My work is rooted in both contemporary art and performing arts and several installations have been co-produced with Teatr Weimar in Malmö. I often use
fictionalized situations and set-ups together with sound. Voice
and time are vital ingredients, as well as the situation at hand
and what you as visitor bring into it.
The stories told, fictional and documentary, are related to what
you see, but also the situation you find yourself in while listening.
Voice and vision, or lack of vision, are thus used to activate specific
perceptions and preconceptions.
Collaborative projects are an important part of my artistic practice
and I see them as temporary universities where new approaches and
activities can be tested and specific topics explored. In the two-year-project "Monument
for the Masses", for example, made in collaboration with Po
Hagström, narrative strategies as well as sampling and
recontextualization of already existing material were used on a
large scale. Here we took an existing proposal for a monument in
Estonia, altered it in substantial ways and presented our re-make
as a counter-monument. Our proposal was used as a point of departure
for mapping stories and rituals surrounding art in public space.
Rather than focusing on the values and virtues monuments are said
to symbolize, we explored the misunderstandings, conflicting relations
and stories associated with them. Another example is “To
Mushroom”, made in collaboration with Anna Högberg.
We produced a collection of maps that explored social systems and
different types of public spaces from an ecological perspective.
Concepts such as social capital, exclusion, and democracy were examined
– this in order to discuss more or less invisible social values
in relation to urban planning.
Together with the film maker and director Karin Wegsjö, I run Nu-institutet [The
Now Institute], which is an independent and non-profit culture
organization. We have among other things initiated collaborations and international exchange projects with artists and film makers in China, and made the short fiction film
"Happiness, a Five-Year Plan" together, which was shot in China
and Sweden.
In 2005 I started SQUIDproject.net together with the artist Katja
Aglert. "SQUID" is an ever-expanding, online archive
of texts written by cultural producers from different countries,
but also a framework for offline activities such as readings, artist
talks, screenings, etc. Between 2008 and 2013 Martijn
van Berkum [NL] was a third project manager.
Research
Since Jan 2018 I'm affiliated researcher with the Posthumanities Hub, and since 1 May, 2019 I'm also Research Engineer for the Hub at the Division of History of Science, Technology and Environment, KTH Royal Institute of Technology.
In my PhD Are You Ready for a Wet Live-In? Explorations into Listening (Lund University, 2017) I explored entangled issues such as multispecies relations, interspecies communication, and the intra-action of bodies, environs and technology. It focused on how sound and listening, in a visually dominated culture, could mediate new relationships with the more-than-human. I depart from the archival material of American neurophysiologist John C. Lilly, who in the 1950s and 1960s conducted controversial scientific experiments with dolphins, as well as on himself.

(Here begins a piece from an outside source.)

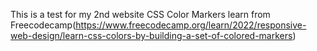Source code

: This is a test for my 2nd website CSS Color Markers learn from Freecodecamp(https://www.freecodecamp.org/learn/2022/responsive-web-design/learn-css-colors-by-building-a-set-of-colored-markers)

In my current work I explore and develop situated modes of storying and listening at particular sites and with special attention to soil (human-soil relations, multispecies soil communities, and soil care). My research is situated at the intersection of art, gardening, feminist materialist philosophy and the emerging field of environmental (post)humanities. Mixed methods from place-based, process oriented and participatory art, as well as sound art, are used in combination with non-representational theory and posthumanist methodologies that seeks to transform our way of thinking, storying, being in, and caring for the world.
Theatre
Since 1992 I have also made works for the stage.